Bond holders were already rattled by inflation and by the prospect of more interest rate hikes from the Bank of England (BoE), which on Thursday raised rates by a half-point to 2.25%.

This is “fiscal stimulus at a time when the Bank of England is already worried about aggregate demand being too high, and it’s highly likely to force the Bank of England to raise rates even more than we thought they were going to otherwise,” said David Page, AXA Investment Management head of macro research.

STERLING BATTERED

The pound tumbled after Kwarteng’s speech, and in afternoon trading was down around 3% against the dollar to trade as low as $1.0896, its weakest since 1985. It also weakened significantly versus the euro, yen and Swiss franc.

Even before Friday’s announcement sterling had been under severe pressure. It is now down 10% since the start of July and on track for its worst quarter since 2008, pressured by the strong dollar, sluggish British growth and red hot inflation.

The FTSE 100 share index dropped 1.97%, hitting its lowest level since March.[.L]

In another sign of stress, the cost of insuring Britain’s debt against a default jumped to its highest level since mid-2020.

S&P Global Market Intelligence data showed 5-year credit default swaps (CDS) – derivative instruments that debt investors typically use to hedge risk or bet against something – jumped 3.5 basis points to 34.5 points, an unusually large move for a G7 economy.
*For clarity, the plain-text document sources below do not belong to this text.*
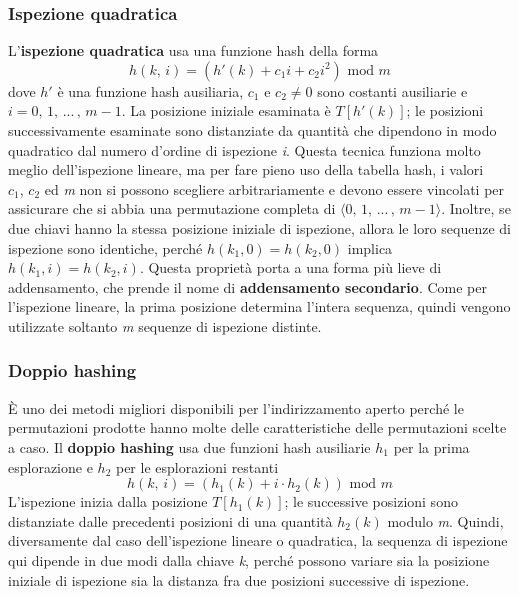 \documentclass[10pt, a4paper]{report}
\begin{document}
\subsubsection{Ispezione quadratica}
L'\textbf{ispezione quadratica} usa una funzione hash della forma
\begin{equation*}
h(k,\,i) = (h'(k) + c_1i + c_2i^2) \text{ mod } m
\end{equation*}
dove $h'$ è una funzione hash ausiliaria, $c_1 \text{ e } c_2 \not= 0$ sono costanti ausiliarie e $i = 0,\,1,\,...\,,\,m - 1$. La posizione iniziale esaminata è $T[h'(k)]$; le posizioni successivamente esaminate sono distanziate da quantità che dipendono in modo quadratico dal numero d'ordine di ispezione \textit{i}. Questa tecnica funziona molto meglio dell'ispezione lineare, ma per fare pieno uso della tabella hash, i valori $c_1,\,c_2$ ed \textit{m} non si possono scegliere arbitrariamente e devono essere vincolati per assicurare che si abbia una permutazione completa di $\langle 0,\,1,\,...\,,\,m - 1  \rangle$. Inoltre, se due chiavi hanno la stessa posizione iniziale di ispezione, allora le loro sequenze di ispezione sono identiche, perché $h(k_1,0) = h(k_2,0)$ implica $h(k_1,i) = h(k_2,i)$. Questa proprietà porta a una forma più lieve di addensamento, che prende il nome di \textbf{addensamento secondario}. Come per l'ispezione lineare, la prima posizione determina l'intera sequenza, quindi vengono utilizzate soltanto \textit{m} sequenze di ispezione distinte.
\subsubsection{Doppio hashing}
È uno dei metodi migliori disponibili per l'indirizzamento aperto perché le permutazioni prodotte hanno molte delle caratteristiche delle permutazioni scelte a caso. Il \textbf{doppio hashing} usa due funzioni hash ausiliarie $h_1$ per la prima esplorazione e $h_2$ per le esplorazioni restanti
\begin{equation*}
h(k,\,i) = (h_1(k) + i\cdot h_2(k)) \text{ mod } m
\end{equation*}
L'ispezione inizia dalla posizione $T[h_1(k)]$; le successive posizioni sono distanziate dalle precedenti posizioni di una quantità $h_2(k)$ modulo \textit{m}. Quindi, diversamente dal caso dell'ispezione lineare o quadratica, la sequenza di ispezione qui dipende in due modi dalla chiave \textit{k}, perché possono variare sia la posizione iniziale di ispezione sia la distanza fra due posizioni successive di ispezione.
\end{document}
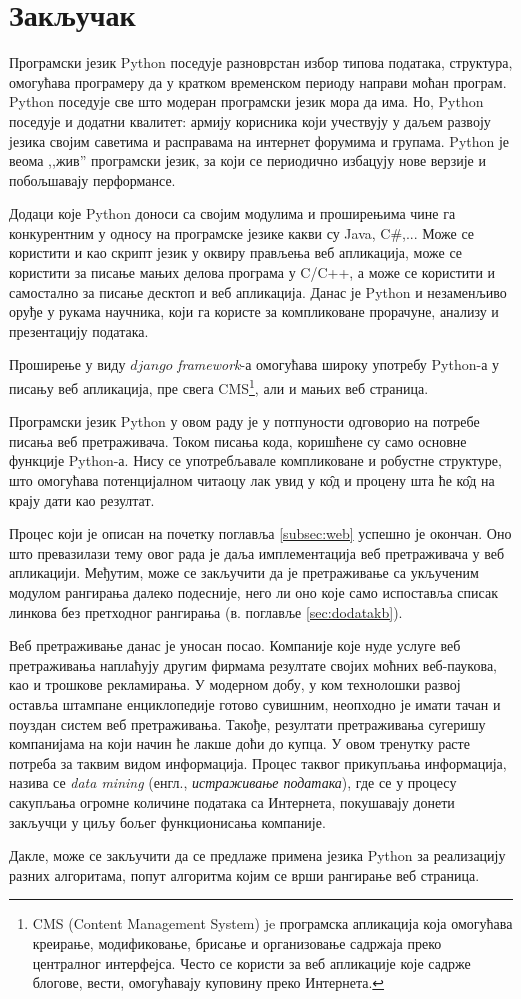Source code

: \section{Закључак}

Програмски језик Python поседује разноврстан избор типова података, структура, омогућава програмеру да у кратком временском периоду направи моћан програм. Python поседује све што модеран програмски језик мора да има. Но, Python поседује  и додатни квалитет: армију корисника који учествују у даљем развоју језика својим саветима и расправама на интернет форумима и групама. Python је веома ,,жив'' програмски језик, за који се периодично избацују нове верзије и побољшавају перформансе.

Додаци које Python доноси са својим модулима и проширењима чине га конкурентним у односу на програмске језике какви су Java, C\#,... Може се користити и као скрипт језик у оквиру прављења веб апликација, може се користити за писање мањих делова програма у C/C++, а може се користити и самостално за писање десктоп и веб апликација. Данас је Python и незаменљиво оруђе у рукама научника, који га користе за компликоване прорачуне, анализу и презентацију података.

Проширење у виду $django$ \emph{framework}-а \cite{django} омогућава широку употребу Python-а у писању веб апликација, пре свега CMS\footnote{CMS (Content Management System) je програмска апликација која омогућава креирање, модификовање, брисање и организовање садржаја преко централног интерфејса. Често се користи за веб апликације које садрже блогове, вести, омогућавају куповину преко Интернета.}, али и мањих веб страница.

Програмски језик Python у овом раду је у потпуности одговорио на потребе писања веб претраживача. Током писања кода, коришћене су само основне функције Python-а. Нису се употребљавале компликоване и робустне структуре, што омогућава потенцијалном читаоцу лак увид у к\^{о}д и процену шта ће к\^{о}д на крају дати као резултат.

Процес који је описан на почетку поглавља \ref{subsec:web} успешно је окончан. Оно што превазилази тему овог рада је даља имплементација веб претраживача у веб апликацији. Међутим, може се закључити да је претраживање са укљученим модулом рангирања далеко подесније, него ли оно које само испоставља списак линкова без претходног рангирања (в. поглавље \ref{sec:dodatakb}).

Веб претраживање данас је уносан посао. Компаније које нуде услуге веб претраживања наплаћују другим фирмама резултате својих моћних веб-паукова, као и трошкове рекламирања. У модерном добу, у ком технолошки развој оставља штампане енциклопедије готово сувишним, неопходно је имати тачан и поуздан систем веб претраживања. Такође, резултати претраживања сугеришу компанијама на који начин ће лакше доћи до купца. У овом тренутку расте потреба за таквим видом информација. Процес таквог прикупљања информација, назива се \emph{data mining} (енгл., \emph{истраживање података}), где се у процесу сакупљања огромне количине података са Интернета, покушавају донети закључци у циљу бољег функционисања компаније.

Дакле, може се закључити да се предлаже примена језика Python за реализацију разних алгоритама, попут алгоритма којим се врши рангирање веб страница.
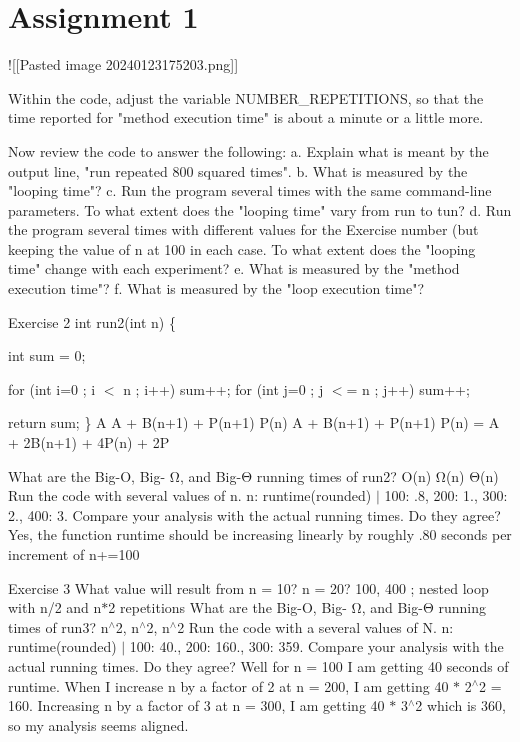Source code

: \chapter{Assignment 1}
\hypertarget{md__assignment_011}{}\label{md__assignment_011}
!\mbox{[}\mbox{[}Pasted image 20240123175203.\+png\mbox{]}\mbox{]}

Within the code, adjust the variable NUMBER\+\_\+\+REPETITIONS, so that the time reported for "{}method execution time"{} is about a minute or a little more.

Now review the code to answer the following\+: a. Explain what is meant by the output line, "{}run repeated 800 squared times"{}. b. What is measured by the "{}looping time"{}? c. Run the program several times with the same command-\/line parameters. To what extent does the "{}looping time"{} vary from run to tun? d. Run the program several times with different values for the Exercise number (but keeping the value of n at 100 in each case. To what extent does the "{}looping time"{} change with each experiment? e. What is measured by the "{}method execution time"{}? f. What is measured by the "{}loop execution time"{}?

Exercise 2 int run2(int n) \{

int sum = 0;

for (int i=0 ; i \texorpdfstring{$<$}{<} n ; i++) sum++; for (int j=0 ; j \texorpdfstring{$<$}{<}= n ; j++) sum++;

return sum; \} A A + B(n+1) + P(n+1) P(n) A + B(n+1) + P(n+1) P(n) = A + 2B(n+1) + 4P(n) + 2P

What are the Big-\/O, Big-\/ Ω, and Big-\/Θ running times of run2? O(n) Ω(n) Θ(n) Run the code with several values of n. n\+: runtime(rounded) \texorpdfstring{$\vert$}{|} 100\+: .8, 200\+: 1., 300\+: 2., 400\+: 3. Compare your analysis with the actual running times. Do they agree? Yes, the function runtime should be increasing linearly by roughly .80 seconds per increment of n+=100

Exercise 3 What value will result from n = 10? n = 20? 100, 400 ; nested loop with n/2 and n\texorpdfstring{$\ast$}{*}2 repetitions What are the Big-\/O, Big-\/ Ω, and Big-\/Θ running times of run3? n\texorpdfstring{$^\wedge$}{\string^}2, n\texorpdfstring{$^\wedge$}{\string^}2, n\texorpdfstring{$^\wedge$}{\string^}2 Run the code with a several values of N. n\+: runtime(rounded) \texorpdfstring{$\vert$}{|} 100\+: 40., 200\+: 160., 300\+: 359. Compare your analysis with the actual running times. Do they agree? Well for n = 100 I am getting 40 seconds of runtime. When I increase n by a factor of 2 at n = 200, I am getting 40 \texorpdfstring{$\ast$}{*} 2\texorpdfstring{$^\wedge$}{\string^}2 = 160. Increasing n by a factor of 3 at n = 300, I am getting 40 \texorpdfstring{$\ast$}{*} 3\texorpdfstring{$^\wedge$}{\string^}2 which is 360, so my analysis seems aligned.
ING analysts said in a note that as there is not much liquidity in sovereign credit default swaps for Britain, currency markets were probably the easiest vehicle to trade UK country risk.

“Investors will take great interest in what the rating agencies have to say about UK fiscal plans,” they added.

“The UK’s long-term sovereign outlook is currently stable at all three of the rating agencies… The risk of a possible shift to a negative outlook will come when the ratings are reviewed on 21 October (S&P and Moody’s) and 9 December (Fitch).”